Sixty five people were killed. Forty of them were children. Forty children hacked and bludgeoned at the hands of adults. The killers escaped as they nearly always do, and a few hours after that the UN peacekeepers arrived, too late to do anything but count the corpses. Kachele's chief is bitter. Antoine Dhabi is 37. He inherited the chieftaincy from his brother who was murdered by the Lendu. He told me his daughters - eight-year-old Esperance and 13-year-old Antoinette - had been abducted by the attackers. Antoine Dhabi said he felt like giving up and leaving for the town. The land of his ancestors had become too dangerous. "The Lendu want to wipe us all out," he said. Talk to Lendu people who have been attacked by the Hema militias and you will hear the same thing. They too have suffered appalling massacres.
In recent years we have recoiled at fresh accounts of the horrors inflicted on the Congo under the colonial rule of the Belgian King Leopold. Yet even as a powerful new account of his terrible reign was being published, a new age of evil was overtaking the Congo. On my last night I pulled out a copy of the latest report on the Congo by Human Rights Watch. Its chief investigator in Central Africa is a remarkable woman called Alison Des Forges. Alison and the brave Congolese activists who help her are heroes. They are brave because recording the testimonies of the traumatised survivors of Congo's horror is itself traumatising. They are brave because it can also be dangerous: human rights activists have been abducted, torture and murdered. It is only when you hear the testimony they record, that you understand why they are so driven to bear witness, for example, the testimony of a Pygmy man named Amazati, recorded in late 2002.
About twenty miles from Mambasa, soldiers from the Ugandan-backed Movement for the Liberation of Congo attacked a pygmy camp. A man called Amuzati who was hunting in the forest heard shooting. As he wasn't far from his camp he returned to see what was happening. About half a mile away from the camp he heard shouts and crying and then silence. He came closer and saw several soldiers. He saw the corpses of his family, including his nephew who was five, with his stomach cut open. They were cutting the flesh and eating the victims ... he was filled with emotion and afraid that if he shouted, they would catch him too, so he crept away.
Or there was the story told by the aunt of a rape victim - there is an epidemic of sexual violence in north - eastern Congo.
One day in early November we were on the road near Mambasa when we ran into three soldiers who seemed to be MLC. Some had camouflage uniforms and others just had green ones; some of them had green berets. They took our things including our bicycle and goats and then they took our niece who was only 15 and raped her in front of us. Then they took her away with them. We have not seen her since. Her name was Marie Anzoyo. I know other girls who were taken including a girl called Therese and another called Vero.
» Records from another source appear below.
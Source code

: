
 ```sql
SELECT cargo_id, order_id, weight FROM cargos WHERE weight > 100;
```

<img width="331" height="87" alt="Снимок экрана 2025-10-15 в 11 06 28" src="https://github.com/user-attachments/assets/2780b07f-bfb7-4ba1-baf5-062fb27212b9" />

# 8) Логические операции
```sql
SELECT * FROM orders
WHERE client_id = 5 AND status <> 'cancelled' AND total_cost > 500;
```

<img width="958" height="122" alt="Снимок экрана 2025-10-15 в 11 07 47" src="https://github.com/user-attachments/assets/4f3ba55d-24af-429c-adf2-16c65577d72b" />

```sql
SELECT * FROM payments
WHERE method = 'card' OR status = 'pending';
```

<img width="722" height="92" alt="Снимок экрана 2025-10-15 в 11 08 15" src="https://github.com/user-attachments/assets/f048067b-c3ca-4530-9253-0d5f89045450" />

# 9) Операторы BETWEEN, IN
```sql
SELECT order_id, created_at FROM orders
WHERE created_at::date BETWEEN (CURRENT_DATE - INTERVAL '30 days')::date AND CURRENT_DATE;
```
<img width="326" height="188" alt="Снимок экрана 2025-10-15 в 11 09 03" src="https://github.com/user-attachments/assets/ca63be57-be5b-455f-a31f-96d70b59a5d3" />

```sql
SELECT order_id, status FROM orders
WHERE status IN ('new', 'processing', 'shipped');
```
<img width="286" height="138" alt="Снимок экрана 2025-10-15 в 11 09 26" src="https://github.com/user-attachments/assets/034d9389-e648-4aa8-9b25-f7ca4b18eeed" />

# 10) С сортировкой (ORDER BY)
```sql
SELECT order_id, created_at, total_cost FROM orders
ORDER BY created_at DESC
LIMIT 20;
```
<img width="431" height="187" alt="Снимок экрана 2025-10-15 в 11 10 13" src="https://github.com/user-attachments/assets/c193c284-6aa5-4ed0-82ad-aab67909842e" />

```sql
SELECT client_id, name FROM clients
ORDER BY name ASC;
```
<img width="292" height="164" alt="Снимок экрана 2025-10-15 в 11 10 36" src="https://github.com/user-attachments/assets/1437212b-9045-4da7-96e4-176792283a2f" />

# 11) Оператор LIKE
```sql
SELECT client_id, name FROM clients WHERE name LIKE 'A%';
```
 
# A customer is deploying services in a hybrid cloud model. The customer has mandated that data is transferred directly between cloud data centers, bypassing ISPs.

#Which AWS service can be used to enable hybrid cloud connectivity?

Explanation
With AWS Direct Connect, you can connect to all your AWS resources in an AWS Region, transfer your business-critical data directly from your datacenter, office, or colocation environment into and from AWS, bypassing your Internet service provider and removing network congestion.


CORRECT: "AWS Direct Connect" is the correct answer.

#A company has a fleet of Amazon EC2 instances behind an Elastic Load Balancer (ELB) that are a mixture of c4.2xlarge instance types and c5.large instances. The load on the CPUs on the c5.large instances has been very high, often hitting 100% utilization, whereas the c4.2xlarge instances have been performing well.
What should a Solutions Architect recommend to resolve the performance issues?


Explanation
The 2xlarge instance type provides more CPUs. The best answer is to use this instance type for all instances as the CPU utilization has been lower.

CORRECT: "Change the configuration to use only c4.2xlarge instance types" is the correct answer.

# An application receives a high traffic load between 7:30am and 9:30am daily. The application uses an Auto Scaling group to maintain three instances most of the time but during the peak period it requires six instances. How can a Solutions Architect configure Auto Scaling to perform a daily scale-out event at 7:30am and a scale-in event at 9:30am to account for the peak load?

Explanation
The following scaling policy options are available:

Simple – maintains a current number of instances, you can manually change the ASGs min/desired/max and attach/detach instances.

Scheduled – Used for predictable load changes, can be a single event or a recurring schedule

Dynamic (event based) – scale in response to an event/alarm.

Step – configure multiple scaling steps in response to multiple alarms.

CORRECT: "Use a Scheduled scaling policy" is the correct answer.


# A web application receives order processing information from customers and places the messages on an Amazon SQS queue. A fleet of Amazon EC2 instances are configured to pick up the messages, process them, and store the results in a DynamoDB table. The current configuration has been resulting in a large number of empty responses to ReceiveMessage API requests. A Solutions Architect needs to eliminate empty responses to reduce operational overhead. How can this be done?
Marie Anzoyo, Therese, Vero. Three names out of millions. There are questions which must be asked on their behalf. They are questions for the powerful nations of the world. At the moment there are fewer than 5,000 UN troops being deployed in the vast terrain where the massacres are taking place. Is the international community, more particularly the wealthy, developed world, willing to finance a much bigger force? Is it willing also to deploy thousands of its own soldiers to help keep the peace? The answer is no. I wish the small force of Pakistanis, Bangladeshis and Uruguayans the best. They are brave people in a dangerous place. I only wished I felt more confident that they can succeed.